9 -TEVBE
74- Onlar Allah'a
yemin ediyorlar ve "Biz böyle birşey
demedik." diyorlar. Halbuki o küfür kelimesini kesinlikle söylediler.
Rivayet olunduğuna göre; Hz.
Peygamber, Tebük seferinde
iki
ay kalmış idi. Bu sırada Kur'ân âyetleri iniyor ve sefere katılmayan
münafıkları ayıplıyordu. Bu âyetleri ordu içinde bulunan münafıklar da
işitiyorlardı. Bunlardan biri olan ve yukarıda da adı geçen Cülas b.

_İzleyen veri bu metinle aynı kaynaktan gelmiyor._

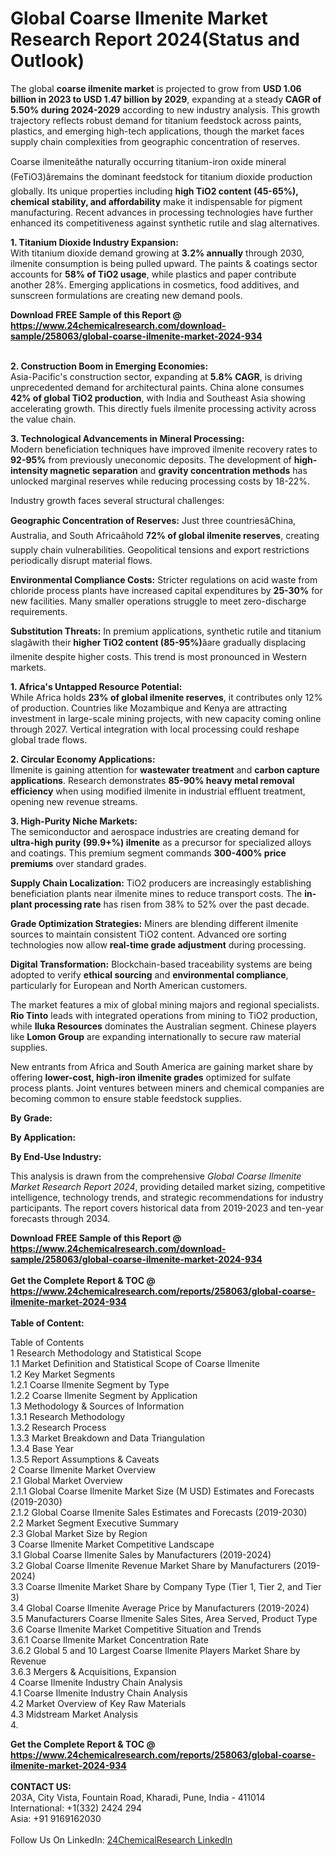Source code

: <h1>Global Coarse Ilmenite Market Research Report 2024(Status and Outlook)</h1><p>The global <strong>coarse ilmenite market</strong> is projected to grow from <strong>USD 1.06 billion in 2023 to USD 1.47 billion by 2029</strong>, expanding at a steady <strong>CAGR of 5.50% during 2024-2029</strong> according to new industry analysis. This growth trajectory reflects robust demand for titanium feedstock across paints, plastics, and emerging high-tech applications, though the market faces supply chain complexities from geographic concentration of reserves.</p><p>Coarse ilmeniteâthe naturally occurring titanium-iron oxide mineral (FeTiO3)âremains the dominant feedstock for titanium dioxide production globally. Its unique properties including <strong>high TiO2 content (45-65%), chemical stability, and affordability</strong> make it indispensable for pigment manufacturing. Recent advances in processing technologies have further enhanced its competitiveness against synthetic rutile and slag alternatives.</p><p><strong>1. Titanium Dioxide Industry Expansion:</strong><br>
With titanium dioxide demand growing at <strong>3.2% annually</strong> through 2030, ilmenite consumption is being pulled upward. The paints &amp; coatings sector accounts for <strong>58% of TiO2 usage</strong>, while plastics and paper contribute another 28%. Emerging applications in cosmetics, food additives, and sunscreen formulations are creating new demand pools.</p><div><b>Download FREE Sample of this Report @ 
            <a href="https://www.24chemicalresearch.com/download-sample/258063/global-coarse-ilmenite-market-2024-934">
            https://www.24chemicalresearch.com/download-sample/258063/global-coarse-ilmenite-market-2024-934</a></b></div><br><p><strong>2. Construction Boom in Emerging Economies:</strong><br>
Asia-Pacific's construction sector, expanding at <strong>5.8% CAGR</strong>, is driving unprecedented demand for architectural paints. China alone consumes <strong>42% of global TiO2 production</strong>, with India and Southeast Asia showing accelerating growth. This directly fuels ilmenite processing activity across the value chain.</p><p><strong>3. Technological Advancements in Mineral Processing:</strong><br>
Modern beneficiation techniques have improved ilmenite recovery rates to <strong>92-95%</strong> from previously uneconomic deposits. The development of <strong>high-intensity magnetic separation</strong> and <strong>gravity concentration methods</strong> has unlocked marginal reserves while reducing processing costs by 18-22%.</p><p>Industry growth faces several structural challenges:</p><p><strong>Geographic Concentration of Reserves:</strong> Just three countriesâChina, Australia, and South Africaâhold <strong>72% of global ilmenite reserves</strong>, creating supply chain vulnerabilities. Geopolitical tensions and export restrictions periodically disrupt material flows.</p><p><strong>Environmental Compliance Costs:</strong> Stricter regulations on acid waste from chloride process plants have increased capital expenditures by <strong>25-30%</strong> for new facilities. Many smaller operations struggle to meet zero-discharge requirements.</p><p><strong>Substitution Threats:</strong> In premium applications, synthetic rutile and titanium slagâwith their <strong>higher TiO2 content (85-95%)</strong>âare gradually displacing ilmenite despite higher costs. This trend is most pronounced in Western markets.</p><p><strong>1. Africa's Untapped Resource Potential:</strong><br>
While Africa holds <strong>23% of global ilmenite reserves</strong>, it contributes only 12% of production. Countries like Mozambique and Kenya are attracting investment in large-scale mining projects, with new capacity coming online through 2027. Vertical integration with local processing could reshape global trade flows.</p><p><strong>2. Circular Economy Applications:</strong><br>
Ilmenite is gaining attention for <strong>wastewater treatment</strong> and <strong>carbon capture applications</strong>. Research demonstrates <strong>85-90% heavy metal removal efficiency</strong> when using modified ilmenite in industrial effluent treatment, opening new revenue streams.</p><p><strong>3. High-Purity Niche Markets:</strong><br>
The semiconductor and aerospace industries are creating demand for <strong>ultra-high purity (99.9+%) ilmenite</strong> as a precursor for specialized alloys and coatings. This premium segment commands <strong>300-400% price premiums</strong> over standard grades.</p><p><strong>Supply Chain Localization:</strong> TiO2 producers are increasingly establishing beneficiation plants near ilmenite mines to reduce transport costs. The <strong>in-plant processing rate</strong> has risen from 38% to 52% over the past decade.</p><p><strong>Grade Optimization Strategies:</strong> Miners are blending different ilmenite sources to maintain consistent TiO2 content. Advanced ore sorting technologies now allow <strong>real-time grade adjustment</strong> during processing.</p><p><strong>Digital Transformation:</strong> Blockchain-based traceability systems are being adopted to verify <strong>ethical sourcing</strong> and <strong>environmental compliance</strong>, particularly for European and North American customers.</p><p>The market features a mix of global mining majors and regional specialists. <strong>Rio Tinto</strong> leads with integrated operations from mining to TiO2 production, while <strong>Iluka Resources</strong> dominates the Australian segment. Chinese players like <strong>Lomon Group</strong> are expanding internationally to secure raw material supplies.</p><p>New entrants from Africa and South America are gaining market share by offering <strong>lower-cost, high-iron ilmenite grades</strong> optimized for sulfate process plants. Joint ventures between miners and chemical companies are becoming common to ensure stable feedstock supplies.</p><p><strong>By Grade:</strong></p><p><strong>By Application:</strong></p><p><strong>By End-Use Industry:</strong></p><p>This analysis is drawn from the comprehensive <em>Global Coarse Ilmenite Market Research Report 2024</em>, providing detailed market sizing, competitive intelligence, technology trends, and strategic recommendations for industry participants. The report covers historical data from 2019-2023 and ten-year forecasts through 2034.</p><div><b>Download FREE Sample of this Report @ 
            <a href="https://www.24chemicalresearch.com/download-sample/258063/global-coarse-ilmenite-market-2024-934">
            https://www.24chemicalresearch.com/download-sample/258063/global-coarse-ilmenite-market-2024-934</a></b></div><br><div><b>Get the Complete Report & TOC @ 
            <a href="https://www.24chemicalresearch.com/reports/258063/global-coarse-ilmenite-market-2024-934">
            https://www.24chemicalresearch.com/reports/258063/global-coarse-ilmenite-market-2024-934</a></b></div><br>
            <b>Table of Content:</b><p>Table of Contents<br />
1 Research Methodology and Statistical Scope<br />
1.1 Market Definition and Statistical Scope of Coarse Ilmenite<br />
1.2 Key Market Segments<br />
1.2.1 Coarse Ilmenite Segment by Type<br />
1.2.2 Coarse Ilmenite Segment by Application<br />
1.3 Methodology & Sources of Information<br />
1.3.1 Research Methodology<br />
1.3.2 Research Process<br />
1.3.3 Market Breakdown and Data Triangulation<br />
1.3.4 Base Year<br />
1.3.5 Report Assumptions & Caveats<br />
2 Coarse Ilmenite Market Overview<br />
2.1 Global Market Overview<br />
2.1.1 Global Coarse Ilmenite Market Size (M USD) Estimates and Forecasts (2019-2030)<br />
2.1.2 Global Coarse Ilmenite Sales Estimates and Forecasts (2019-2030)<br />
2.2 Market Segment Executive Summary<br />
2.3 Global Market Size by Region<br />
3 Coarse Ilmenite Market Competitive Landscape<br />
3.1 Global Coarse Ilmenite Sales by Manufacturers (2019-2024)<br />
3.2 Global Coarse Ilmenite Revenue Market Share by Manufacturers (2019-2024)<br />
3.3 Coarse Ilmenite Market Share by Company Type (Tier 1, Tier 2, and Tier 3)<br />
3.4 Global Coarse Ilmenite Average Price by Manufacturers (2019-2024)<br />
3.5 Manufacturers Coarse Ilmenite Sales Sites, Area Served, Product Type<br />
3.6 Coarse Ilmenite Market Competitive Situation and Trends<br />
3.6.1 Coarse Ilmenite Market Concentration Rate<br />
3.6.2 Global 5 and 10 Largest Coarse Ilmenite Players Market Share by Revenue<br />
3.6.3 Mergers & Acquisitions, Expansion<br />
4 Coarse Ilmenite Industry Chain Analysis<br />
4.1 Coarse Ilmenite Industry Chain Analysis<br />
4.2 Market Overview of Key Raw Materials<br />
4.3 Midstream Market Analysis<br />
4.</p><div><b>Get the Complete Report & TOC @ 
            <a href="https://www.24chemicalresearch.com/reports/258063/global-coarse-ilmenite-market-2024-934">
            https://www.24chemicalresearch.com/reports/258063/global-coarse-ilmenite-market-2024-934</a></b></div><br><b>CONTACT US:</b><br>
            203A, City Vista, Fountain Road, Kharadi, Pune, India - 411014<br>
            International: +1(332) 2424 294<br>
            Asia: +91 9169162030 <br><br>
            Follow Us On LinkedIn: <a href="https://www.linkedin.com/company/24chemicalresearch/">24ChemicalResearch LinkedIn</a>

Süveyd, "Eğer Muhammed'in Medine'de bıraktığımız kardeşlerimiz,
büyüklerimiz ve ileri gelenlerimiz hakkında söyledikleri bu sözleri
doğru ise biz eşşeklerden de kötüyüz." diye bir söz kaçırmıştı. O
mecliste hazır bulunan Âmir b. Kays el-Ensari "Evet, vallahi Muhammed
elbette doğrudur, sen de gerçekten eşşekten betersin." demişti ve
tartışma hemen Peygamber Efendimiz'e ulaşmıştı. Bunun üzerine Cülas'ı
huzuruna getirtti, Cülas da "Vallahi söylemedim." diyerek yemin etti.
Âmir de iftiracı durumuna düşmüştü, ellerini kaldırarak "Allah'ım!
Kulun ve Peygamberin olan Muhammed'e doğruyu tasdik edecek, yalancıyı
belli edecek âyet indir!" diye dua etti. Bu sebeple bu âyet nazil oldu.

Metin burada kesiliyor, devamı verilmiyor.